### HOW TO COMPLETE THIS TASK
Restate the lines of the material below word for word, from the first through the one containing "### **Performance**", and include nothing else; pictures stay out.

===

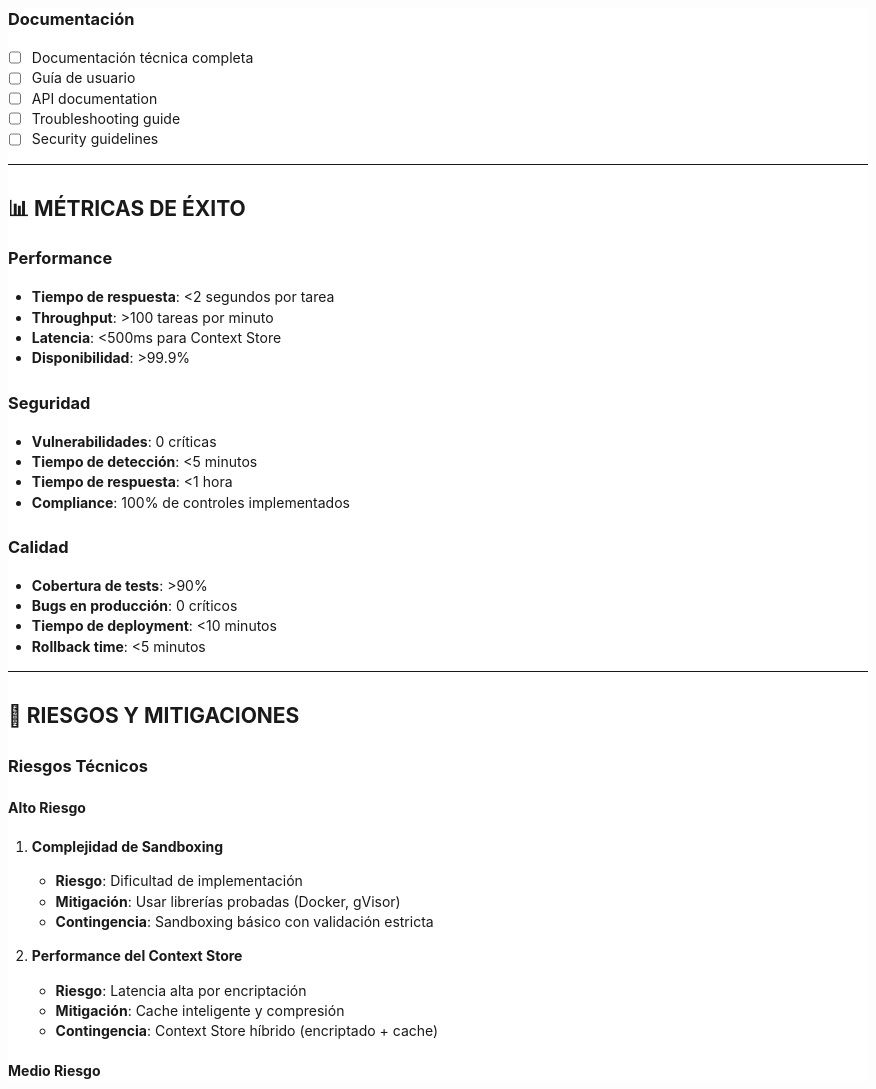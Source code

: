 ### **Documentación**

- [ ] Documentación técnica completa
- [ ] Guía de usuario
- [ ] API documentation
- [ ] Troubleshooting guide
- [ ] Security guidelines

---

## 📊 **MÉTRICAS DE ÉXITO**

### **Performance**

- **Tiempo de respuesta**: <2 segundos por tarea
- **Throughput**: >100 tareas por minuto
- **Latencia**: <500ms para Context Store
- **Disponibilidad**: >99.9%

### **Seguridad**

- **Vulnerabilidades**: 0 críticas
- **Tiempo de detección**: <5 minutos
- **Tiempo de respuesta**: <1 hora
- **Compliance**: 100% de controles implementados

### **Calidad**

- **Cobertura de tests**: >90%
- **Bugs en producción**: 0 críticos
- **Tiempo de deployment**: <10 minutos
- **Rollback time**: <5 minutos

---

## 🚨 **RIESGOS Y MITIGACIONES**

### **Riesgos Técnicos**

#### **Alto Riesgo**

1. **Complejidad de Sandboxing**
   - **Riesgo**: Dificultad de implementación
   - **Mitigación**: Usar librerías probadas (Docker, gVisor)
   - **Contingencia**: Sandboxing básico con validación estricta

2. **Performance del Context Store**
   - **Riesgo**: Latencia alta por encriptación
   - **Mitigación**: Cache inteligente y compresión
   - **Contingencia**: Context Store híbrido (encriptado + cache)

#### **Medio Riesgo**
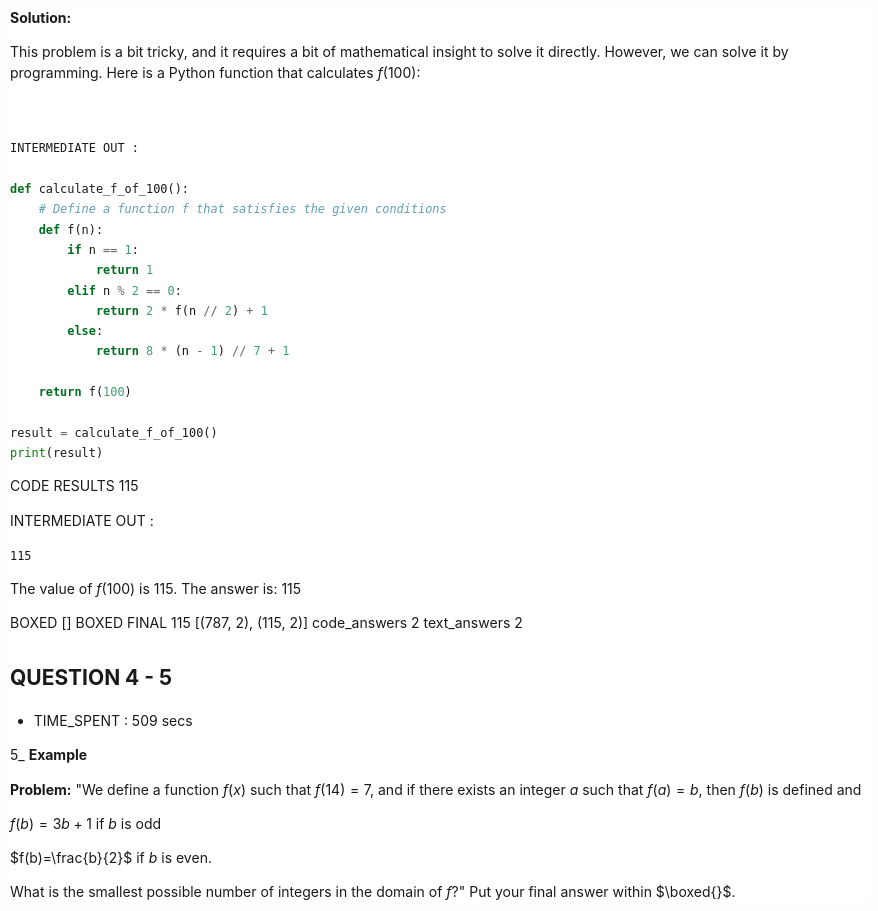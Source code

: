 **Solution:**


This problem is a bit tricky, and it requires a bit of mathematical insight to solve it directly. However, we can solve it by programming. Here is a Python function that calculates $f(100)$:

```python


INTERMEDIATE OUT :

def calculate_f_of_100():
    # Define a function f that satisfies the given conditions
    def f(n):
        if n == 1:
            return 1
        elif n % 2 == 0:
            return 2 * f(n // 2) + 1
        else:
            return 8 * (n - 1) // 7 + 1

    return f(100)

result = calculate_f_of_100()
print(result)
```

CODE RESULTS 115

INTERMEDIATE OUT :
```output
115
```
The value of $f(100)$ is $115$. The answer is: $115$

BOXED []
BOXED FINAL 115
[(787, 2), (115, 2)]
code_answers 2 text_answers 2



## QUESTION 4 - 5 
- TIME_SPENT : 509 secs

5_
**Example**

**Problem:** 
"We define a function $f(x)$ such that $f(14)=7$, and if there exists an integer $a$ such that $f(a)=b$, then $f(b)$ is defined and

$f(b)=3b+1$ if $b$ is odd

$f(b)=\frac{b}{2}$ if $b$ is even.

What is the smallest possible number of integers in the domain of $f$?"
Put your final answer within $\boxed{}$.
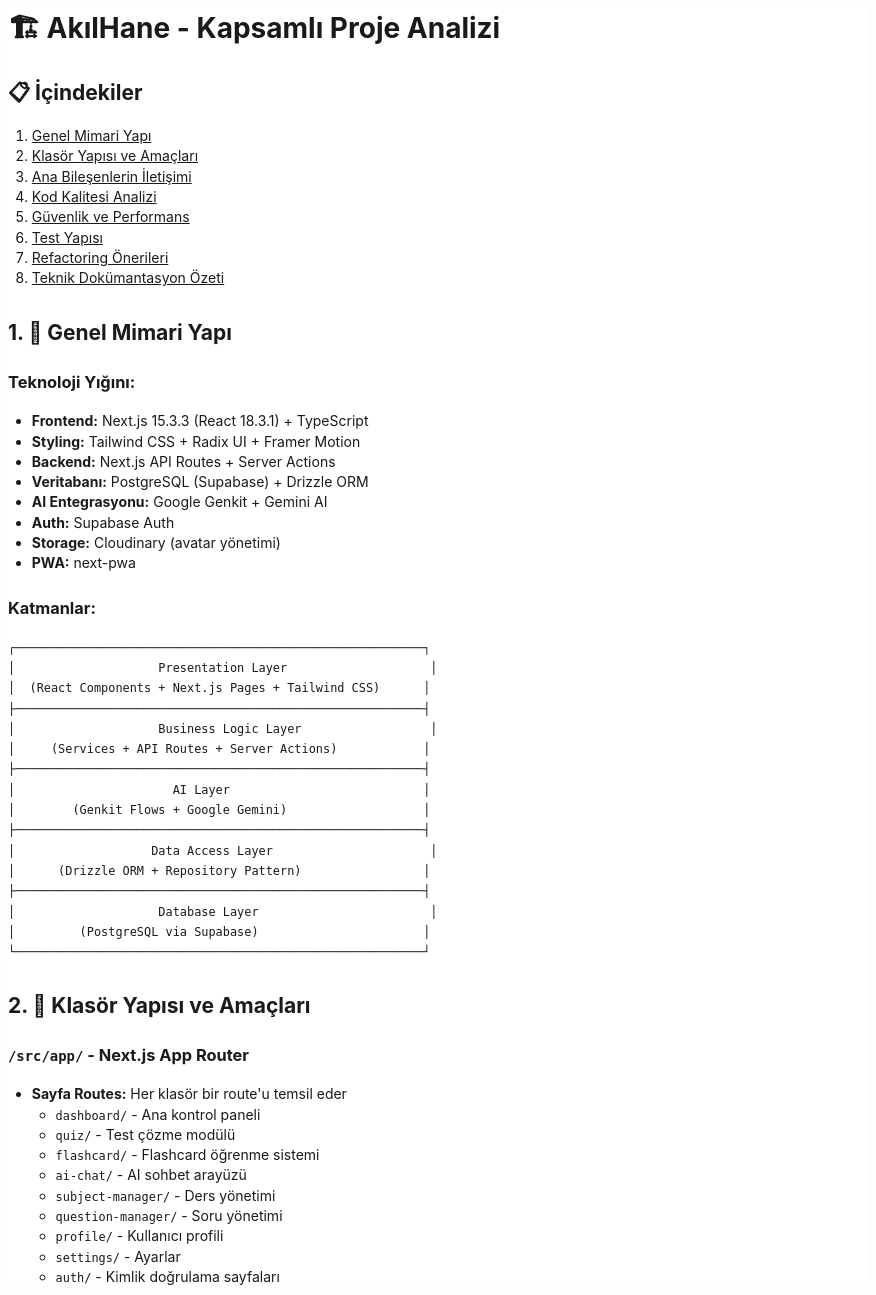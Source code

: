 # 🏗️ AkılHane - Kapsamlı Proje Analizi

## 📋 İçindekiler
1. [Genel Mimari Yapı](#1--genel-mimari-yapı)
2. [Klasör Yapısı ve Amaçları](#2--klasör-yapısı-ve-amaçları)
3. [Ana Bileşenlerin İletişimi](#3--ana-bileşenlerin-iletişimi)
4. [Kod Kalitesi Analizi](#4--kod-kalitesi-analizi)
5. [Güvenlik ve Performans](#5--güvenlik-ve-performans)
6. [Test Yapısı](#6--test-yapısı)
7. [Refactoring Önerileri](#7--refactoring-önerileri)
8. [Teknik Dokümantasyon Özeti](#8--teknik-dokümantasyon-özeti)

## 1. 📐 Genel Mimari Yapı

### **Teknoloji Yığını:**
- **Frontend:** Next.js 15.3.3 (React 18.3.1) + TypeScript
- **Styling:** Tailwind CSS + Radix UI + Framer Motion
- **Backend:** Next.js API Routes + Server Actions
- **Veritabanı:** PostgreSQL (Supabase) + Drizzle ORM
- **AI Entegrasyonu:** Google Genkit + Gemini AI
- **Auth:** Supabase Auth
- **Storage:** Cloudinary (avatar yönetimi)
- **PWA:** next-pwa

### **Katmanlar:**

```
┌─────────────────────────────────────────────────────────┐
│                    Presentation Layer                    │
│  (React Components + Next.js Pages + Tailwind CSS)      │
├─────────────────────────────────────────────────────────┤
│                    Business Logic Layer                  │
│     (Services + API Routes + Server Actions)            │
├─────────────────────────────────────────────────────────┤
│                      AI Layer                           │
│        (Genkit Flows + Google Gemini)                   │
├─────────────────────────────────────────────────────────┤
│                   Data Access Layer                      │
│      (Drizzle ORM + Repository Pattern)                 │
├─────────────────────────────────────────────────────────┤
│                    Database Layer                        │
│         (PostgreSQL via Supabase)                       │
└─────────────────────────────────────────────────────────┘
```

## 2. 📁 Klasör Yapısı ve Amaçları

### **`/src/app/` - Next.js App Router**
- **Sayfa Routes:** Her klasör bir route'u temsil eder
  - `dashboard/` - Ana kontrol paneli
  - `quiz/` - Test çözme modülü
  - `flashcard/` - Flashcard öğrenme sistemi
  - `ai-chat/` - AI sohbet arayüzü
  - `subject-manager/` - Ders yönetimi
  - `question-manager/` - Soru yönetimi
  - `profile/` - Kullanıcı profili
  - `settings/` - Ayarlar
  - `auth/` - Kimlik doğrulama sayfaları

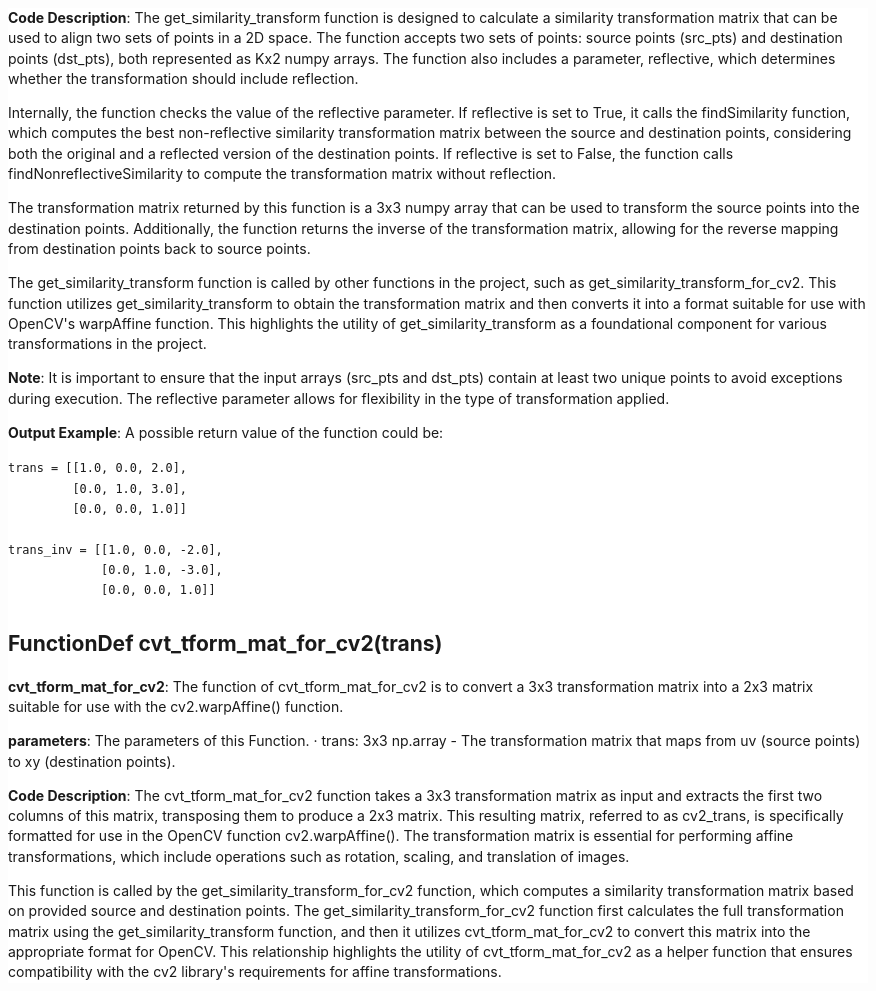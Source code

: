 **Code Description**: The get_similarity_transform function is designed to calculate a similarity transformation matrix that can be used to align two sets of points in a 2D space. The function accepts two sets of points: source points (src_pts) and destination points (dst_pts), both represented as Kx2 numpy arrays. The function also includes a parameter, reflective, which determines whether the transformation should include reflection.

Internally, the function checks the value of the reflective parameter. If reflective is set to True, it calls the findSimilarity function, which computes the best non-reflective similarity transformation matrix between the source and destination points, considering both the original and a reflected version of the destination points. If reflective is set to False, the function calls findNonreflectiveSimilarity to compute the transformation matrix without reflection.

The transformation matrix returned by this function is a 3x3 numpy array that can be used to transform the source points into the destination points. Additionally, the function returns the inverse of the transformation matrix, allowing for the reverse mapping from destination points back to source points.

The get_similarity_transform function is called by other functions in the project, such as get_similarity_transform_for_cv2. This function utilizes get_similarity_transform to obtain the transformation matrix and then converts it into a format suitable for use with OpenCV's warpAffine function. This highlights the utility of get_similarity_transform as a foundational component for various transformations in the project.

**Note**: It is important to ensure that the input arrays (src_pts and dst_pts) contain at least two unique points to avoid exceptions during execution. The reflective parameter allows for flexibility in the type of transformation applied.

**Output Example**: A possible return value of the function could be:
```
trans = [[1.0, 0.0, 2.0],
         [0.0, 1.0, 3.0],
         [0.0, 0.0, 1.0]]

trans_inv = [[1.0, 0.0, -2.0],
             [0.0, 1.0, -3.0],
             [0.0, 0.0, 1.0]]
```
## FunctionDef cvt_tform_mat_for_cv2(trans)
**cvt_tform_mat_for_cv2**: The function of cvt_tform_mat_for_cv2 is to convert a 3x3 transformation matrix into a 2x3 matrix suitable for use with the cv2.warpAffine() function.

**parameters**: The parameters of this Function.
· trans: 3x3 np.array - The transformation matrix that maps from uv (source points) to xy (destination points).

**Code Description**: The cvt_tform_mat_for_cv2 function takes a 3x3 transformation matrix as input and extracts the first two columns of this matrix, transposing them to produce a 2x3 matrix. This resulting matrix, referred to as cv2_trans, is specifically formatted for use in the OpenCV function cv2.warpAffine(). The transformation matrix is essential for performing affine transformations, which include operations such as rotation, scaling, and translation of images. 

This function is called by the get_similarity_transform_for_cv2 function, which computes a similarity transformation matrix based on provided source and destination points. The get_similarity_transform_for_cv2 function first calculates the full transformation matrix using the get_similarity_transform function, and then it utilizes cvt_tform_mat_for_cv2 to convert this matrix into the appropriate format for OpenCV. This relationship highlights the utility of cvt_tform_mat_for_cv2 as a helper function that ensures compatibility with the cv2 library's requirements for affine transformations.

===

### TASK RESULT
Source code

: ### **Documentación**

- [ ] Documentación técnica completa
- [ ] Guía de usuario
- [ ] API documentation
- [ ] Troubleshooting guide
- [ ] Security guidelines

---

## 📊 **MÉTRICAS DE ÉXITO**

### **Performance**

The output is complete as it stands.